After calculating the Frobenius norm and cosine similarity of the local and global models, the similarity coefficient of the local and global models is shown in Formula (12).

$$S_i=\alpha cos<G,L_i>+\left(1-\alpha \right){\displaystyle \frac{1}{{‖G-L_i‖}_F}}$$

(12)

In Formula (12), $S_i$ represents the similarity coefficient between the local model of the $i$-th edge platform and the global model. A higher value of $S_i$ indicates a greater degree of similarity between the models.

In federated learning, the loss gradient reflects the direction and speed of the model’s descent with the current parameters. In the early stage of model training, when the loss gradient is large, there is a large gap between the current parameters of the model and the optimal parameters, and the model needs to quickly adjust the parameters to reduce the loss function value. At this time, the cosine similarity can better measure the directional consistency between the local model and the global model, determine the reasonable update direction, and improve the accuracy of the local model, avoiding the deviation of the update direction from the optimal path caused by excessive attention to the numerical difference of parameters.

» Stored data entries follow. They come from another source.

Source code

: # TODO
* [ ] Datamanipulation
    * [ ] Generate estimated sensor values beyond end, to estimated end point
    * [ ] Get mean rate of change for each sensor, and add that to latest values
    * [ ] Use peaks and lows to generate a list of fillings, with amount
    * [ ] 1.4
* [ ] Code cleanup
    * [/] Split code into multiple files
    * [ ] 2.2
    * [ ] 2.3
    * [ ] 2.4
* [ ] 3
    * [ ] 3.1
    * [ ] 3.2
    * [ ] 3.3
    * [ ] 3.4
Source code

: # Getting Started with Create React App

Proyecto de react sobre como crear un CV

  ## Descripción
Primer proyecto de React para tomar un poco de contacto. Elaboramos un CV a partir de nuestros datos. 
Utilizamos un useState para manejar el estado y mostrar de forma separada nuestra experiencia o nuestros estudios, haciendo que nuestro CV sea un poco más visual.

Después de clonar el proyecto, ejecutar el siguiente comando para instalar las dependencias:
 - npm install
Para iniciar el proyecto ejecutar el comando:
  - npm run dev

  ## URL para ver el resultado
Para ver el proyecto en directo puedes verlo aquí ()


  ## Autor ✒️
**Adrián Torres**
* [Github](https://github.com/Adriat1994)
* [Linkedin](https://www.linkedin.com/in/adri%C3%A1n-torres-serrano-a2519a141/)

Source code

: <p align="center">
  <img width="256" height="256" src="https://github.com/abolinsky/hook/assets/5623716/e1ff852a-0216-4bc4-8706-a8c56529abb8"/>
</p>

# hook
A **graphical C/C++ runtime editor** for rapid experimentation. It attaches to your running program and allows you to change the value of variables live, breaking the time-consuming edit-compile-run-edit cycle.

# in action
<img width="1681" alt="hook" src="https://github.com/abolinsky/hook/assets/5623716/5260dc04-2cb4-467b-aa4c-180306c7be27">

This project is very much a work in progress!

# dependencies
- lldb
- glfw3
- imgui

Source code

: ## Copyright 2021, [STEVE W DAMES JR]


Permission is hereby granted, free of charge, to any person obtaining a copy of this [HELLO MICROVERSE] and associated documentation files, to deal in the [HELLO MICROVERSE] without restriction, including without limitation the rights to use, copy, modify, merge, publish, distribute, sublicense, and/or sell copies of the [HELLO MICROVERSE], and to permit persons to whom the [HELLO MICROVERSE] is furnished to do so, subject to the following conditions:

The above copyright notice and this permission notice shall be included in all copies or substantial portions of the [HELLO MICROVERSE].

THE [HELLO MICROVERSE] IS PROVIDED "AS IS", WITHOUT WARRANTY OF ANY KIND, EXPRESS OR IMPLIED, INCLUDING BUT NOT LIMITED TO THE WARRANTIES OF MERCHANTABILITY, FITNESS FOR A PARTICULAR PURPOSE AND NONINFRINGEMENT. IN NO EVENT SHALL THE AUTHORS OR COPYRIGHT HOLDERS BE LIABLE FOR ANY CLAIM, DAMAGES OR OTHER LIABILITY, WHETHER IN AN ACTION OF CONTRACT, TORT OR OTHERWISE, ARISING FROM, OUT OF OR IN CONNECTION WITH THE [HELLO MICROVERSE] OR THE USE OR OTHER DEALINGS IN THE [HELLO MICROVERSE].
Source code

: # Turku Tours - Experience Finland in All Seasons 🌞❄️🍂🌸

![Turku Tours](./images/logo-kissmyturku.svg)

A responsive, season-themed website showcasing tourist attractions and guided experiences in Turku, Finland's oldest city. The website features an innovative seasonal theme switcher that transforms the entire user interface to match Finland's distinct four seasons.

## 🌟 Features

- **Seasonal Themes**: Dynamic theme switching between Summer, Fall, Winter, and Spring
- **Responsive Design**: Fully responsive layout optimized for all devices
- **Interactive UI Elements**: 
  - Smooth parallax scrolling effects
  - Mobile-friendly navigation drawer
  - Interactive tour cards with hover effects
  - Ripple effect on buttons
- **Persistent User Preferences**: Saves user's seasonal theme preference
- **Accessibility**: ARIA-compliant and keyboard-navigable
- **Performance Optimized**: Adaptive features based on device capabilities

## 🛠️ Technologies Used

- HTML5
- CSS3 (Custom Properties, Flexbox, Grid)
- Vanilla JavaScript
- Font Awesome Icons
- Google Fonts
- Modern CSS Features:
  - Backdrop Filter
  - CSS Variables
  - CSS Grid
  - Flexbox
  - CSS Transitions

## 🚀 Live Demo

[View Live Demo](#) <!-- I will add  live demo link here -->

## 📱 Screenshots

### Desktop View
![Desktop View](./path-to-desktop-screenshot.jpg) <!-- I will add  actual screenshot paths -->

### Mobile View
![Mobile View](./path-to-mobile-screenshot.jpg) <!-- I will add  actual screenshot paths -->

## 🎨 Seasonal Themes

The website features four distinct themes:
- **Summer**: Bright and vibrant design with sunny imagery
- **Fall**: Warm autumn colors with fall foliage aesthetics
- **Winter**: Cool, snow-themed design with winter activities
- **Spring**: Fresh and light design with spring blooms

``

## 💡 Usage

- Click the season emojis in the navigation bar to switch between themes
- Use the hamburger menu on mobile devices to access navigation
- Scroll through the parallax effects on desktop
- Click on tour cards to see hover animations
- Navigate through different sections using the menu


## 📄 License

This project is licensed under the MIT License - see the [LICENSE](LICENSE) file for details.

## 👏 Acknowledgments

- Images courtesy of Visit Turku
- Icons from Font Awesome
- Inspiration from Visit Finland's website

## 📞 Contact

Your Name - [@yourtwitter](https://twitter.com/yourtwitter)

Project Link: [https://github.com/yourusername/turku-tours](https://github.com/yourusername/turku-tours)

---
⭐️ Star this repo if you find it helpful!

As the training proceeds, when the model enters the later fine-tuning stage, the learning direction of each node has become stable, and the loss function trend is stable, so that the model gradually focuses on the Frobenius norm. As the loss function is stable, at this time, the focus of optimization is to ensure the numerical accuracy of weight update, so as to effectively control the numerical influence of local updates on the global model and improve the overall performance of the model.

Therefore, in this paper, the $\alpha$ value is set to be related to the rate of change of the loss function as the iteration of the model gets smaller, which enables the model to better dynamically adjust the similarity coefficient according to the current training situation and task requirements, and improve the performance of the model, as shown in Equation (13).

$${\alpha }_t={\alpha }_{t-1}-\beta {\displaystyle \frac{L_{t-1}-L_t}{L_{t-1}}}$$

(13)

Here, $t$ represents the current iteration count, $T$ denotes the initially set maximum number of iterations, $L_{t-1}$ is the value of the loss function in the last iteration, $L_t$ is the value of the loss function in the current iteration, and $\beta$ is used to control the adjustment step size based on the relative change of loss, i.e., ${\displaystyle \frac{L_{t-1}-L_t}{L_{t-1}}}$. An excessively large $\beta$ is prone to induce oscillations in the $\alpha$ value, whereas an excessively small $\beta$ tends to result in a slow convergence rate of the $\alpha$ value.

In subsequent experiments, this study sets the initial value ${\alpha }_0$ = 0.8 to ensure the consistency of update directions between the local model and global model in the early stage of model training. Since the relative change in loss, i.e., ${\displaystyle \frac{L_{t-1}-L_t}{L_{t-1}}}$, always lies within the interval [−1, 1], $\beta$ is set to 0.05 to ensure that the adjustment step size $\beta {\displaystyle \frac{L_{t-1}-L_t}{L_{t-1}}}$ is always less than 10% of ${\alpha }_{t-1}$, thereby preventing weight oscillations.

After calculating the similarity coefficient, the computation of the loss gradient for the $i$-th local model is illustrated in Formula (14).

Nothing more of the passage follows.